Leave out the pictures and copy every record exactly.

= = =

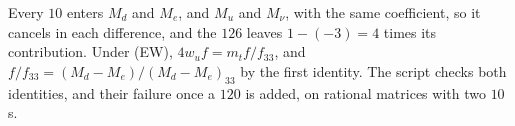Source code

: Every $10$ enters $M_{d}$ and $M_{e}$, and $M_{u}$ and $M_{\nu}$, with the same coefficient, so it cancels in each difference, and the $126$ leaves $1 - (-3) = 4$ times its contribution. Under (EW), $4w_{u}f = m_{t}f/f_{33}$, and $f/f_{33} = (M_{d} - M_{e})/(M_{d} - M_{e})_{33}$ by the first identity. The script checks both identities, and their failure once a $120$ is added, on rational matrices with two $10$s.
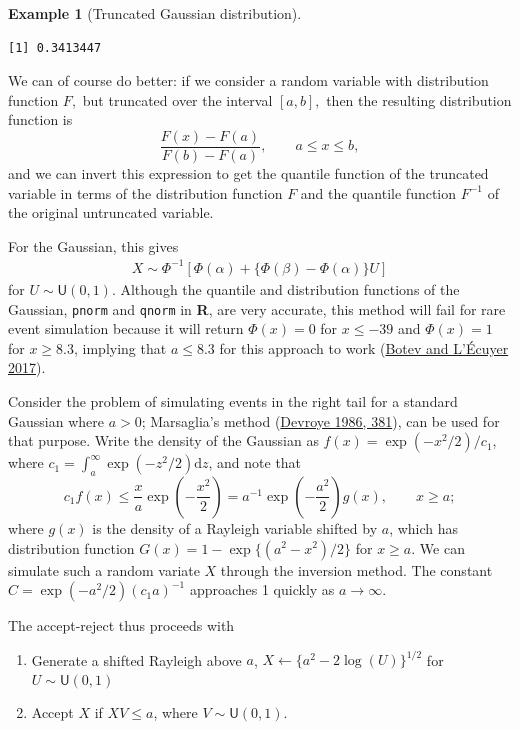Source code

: \documentclass[
  11pt,
  letterpaper,
]{scrbook}
\providecommand{\tightlist}{%
  \setlength{\itemsep}{0pt}\setlength{\parskip}{0pt}}\usepackage{longtable,booktabs,array}
\theoremstyle{definition}
\newtheorem{example}{Example}[chapter]
\theoremstyle{definition}
\theoremstyle{definition}
\theoremstyle{plain}
\theoremstyle{remark}
\begin{document}
\begin{example}[Truncated Gaussian
distribution]
\begin{verbatim}
[1] 0.3413447
\end{verbatim}

We can of course do better: if we consider a random variable with
distribution function \(F,\) but truncated over the interval \([a,b],\)
then the resulting distribution function is
\[\frac{F(x) - F(a)}{F(b)-F(a)}, \qquad a \leq x \leq b,\] and we can
invert this expression to get the quantile function of the truncated
variable in terms of the distribution function \(F\) and the quantile
function \(F^{-1}\) of the original untruncated variable.

For the Gaussian, this gives \begin{align*}
X \sim \Phi^{-1}\left[\Phi(\alpha) + \{\Phi(\beta)-\Phi(\alpha)\}U\right]
\end{align*} for \(U \sim \mathsf{U}(0,1)\). Although the quantile and
distribution functions of the Gaussian, \texttt{pnorm} and
\texttt{qnorm} in \textbf{R}, are very accurate, this method will fail
for rare event simulation because it will return \(\Phi(x) = 0\) for
\(x \leq -39\) and \(\Phi(x)=1\) for \(x \geq 8.3\), implying that
\(a \leq 8.3\) for this approach to work
(\protect\hyperlink{ref-LEcuyer.Botev:2017}{Botev and L'Écuyer 2017}).

Consider the problem of simulating events in the right tail for a
standard Gaussian where \(a > 0\); Marsaglia's method
(\protect\hyperlink{ref-Devroye:1986}{Devroye 1986, 381}), can be used
for that purpose. Write the density of the Gaussian as
\(f(x) = \exp(-x^2/2)/c_1\), where
\(c_1 = \int_{a}^{\infty}\exp(-z^2/2)\mathrm{d} z\), and note that
\[c_1f(x) \leq \frac{x}{a}\exp\left(-\frac{x^2}{2}\right)= a^{-1}\exp\left(-\frac{a^2}{2}\right)g(x), \qquad x \geq a;\]
where \(g(x)\) is the density of a Rayleigh variable shifted by \(a\),
which has distribution function \(G(x) = 1-\exp\{(a^2-x^2)/2\}\) for
\(x \geq a\). We can simulate such a random variate \(X\) through the
inversion method. The constant \(C= \exp(-a^2/2)(c_1a)^{-1}\) approaches
1 quickly as \(a \to \infty\).

The accept-reject thus proceeds with

\begin{enumerate}
\def\labelenumi{\arabic{enumi}.}
\tightlist
\item
  Generate a shifted Rayleigh above \(a\),
  \(X \gets \{a^2 - 2\log(U)\}^{1/2}\) for \(U \sim \mathsf{U}(0,1)\)
\item
  Accept \(X\) if \(XV \leq a\), where \(V \sim \mathsf{U}(0,1)\).
\end{enumerate}


\end{example}
\end{document}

= = =

**Answer space**
Source code

: Every $10$ enters $M_{d}$ and $M_{e}$, and $M_{u}$ and $M_{\nu}$, with the same coefficient, so it cancels in each difference, and the $126$ leaves $1 - (-3) = 4$ times its contribution. Under (EW), $4w_{u}f = m_{t}f/f_{33}$, and $f/f_{33} = (M_{d} - M_{e})/(M_{d} - M_{e})_{33}$ by the first identity. The script checks both identities, and their failure once a $120$ is added, on rational matrices with two $10$s.
Source code

: \documentclass[
  11pt,
  letterpaper,
]{scrbook}
\providecommand{\tightlist}{%
  \setlength{\itemsep}{0pt}\setlength{\parskip}{0pt}}\usepackage{longtable,booktabs,array}
\theoremstyle{definition}
\newtheorem{example}{Example}[chapter]
\theoremstyle{definition}
\theoremstyle{definition}
\theoremstyle{plain}
\theoremstyle{remark}
\begin{document}
\begin{example}[Truncated Gaussian
distribution]
\begin{verbatim}
[1] 0.3413447
\end{verbatim}

We can of course do better: if we consider a random variable with
distribution function \(F,\) but truncated over the interval \([a,b],\)
then the resulting distribution function is
\[\frac{F(x) - F(a)}{F(b)-F(a)}, \qquad a \leq x \leq b,\] and we can
invert this expression to get the quantile function of the truncated
variable in terms of the distribution function \(F\) and the quantile
function \(F^{-1}\) of the original untruncated variable.

For the Gaussian, this gives \begin{align*}
X \sim \Phi^{-1}\left[\Phi(\alpha) + \{\Phi(\beta)-\Phi(\alpha)\}U\right]
\end{align*} for \(U \sim \mathsf{U}(0,1)\). Although the quantile and
distribution functions of the Gaussian, \texttt{pnorm} and
\texttt{qnorm} in \textbf{R}, are very accurate, this method will fail
for rare event simulation because it will return \(\Phi(x) = 0\) for
\(x \leq -39\) and \(\Phi(x)=1\) for \(x \geq 8.3\), implying that
\(a \leq 8.3\) for this approach to work
(\protect\hyperlink{ref-LEcuyer.Botev:2017}{Botev and L'Écuyer 2017}).

Consider the problem of simulating events in the right tail for a
standard Gaussian where \(a > 0\); Marsaglia's method
(\protect\hyperlink{ref-Devroye:1986}{Devroye 1986, 381}), can be used
for that purpose. Write the density of the Gaussian as
\(f(x) = \exp(-x^2/2)/c_1\), where
\(c_1 = \int_{a}^{\infty}\exp(-z^2/2)\mathrm{d} z\), and note that
\[c_1f(x) \leq \frac{x}{a}\exp\left(-\frac{x^2}{2}\right)= a^{-1}\exp\left(-\frac{a^2}{2}\right)g(x), \qquad x \geq a;\]
where \(g(x)\) is the density of a Rayleigh variable shifted by \(a\),
which has distribution function \(G(x) = 1-\exp\{(a^2-x^2)/2\}\) for
\(x \geq a\). We can simulate such a random variate \(X\) through the
inversion method. The constant \(C= \exp(-a^2/2)(c_1a)^{-1}\) approaches
1 quickly as \(a \to \infty\).

The accept-reject thus proceeds with

\begin{enumerate}
\def\labelenumi{\arabic{enumi}.}
\tightlist
\item
  Generate a shifted Rayleigh above \(a\),
  \(X \gets \{a^2 - 2\log(U)\}^{1/2}\) for \(U \sim \mathsf{U}(0,1)\)
\item
  Accept \(X\) if \(XV \leq a\), where \(V \sim \mathsf{U}(0,1)\).
\end{enumerate}


\end{example}
\end{document}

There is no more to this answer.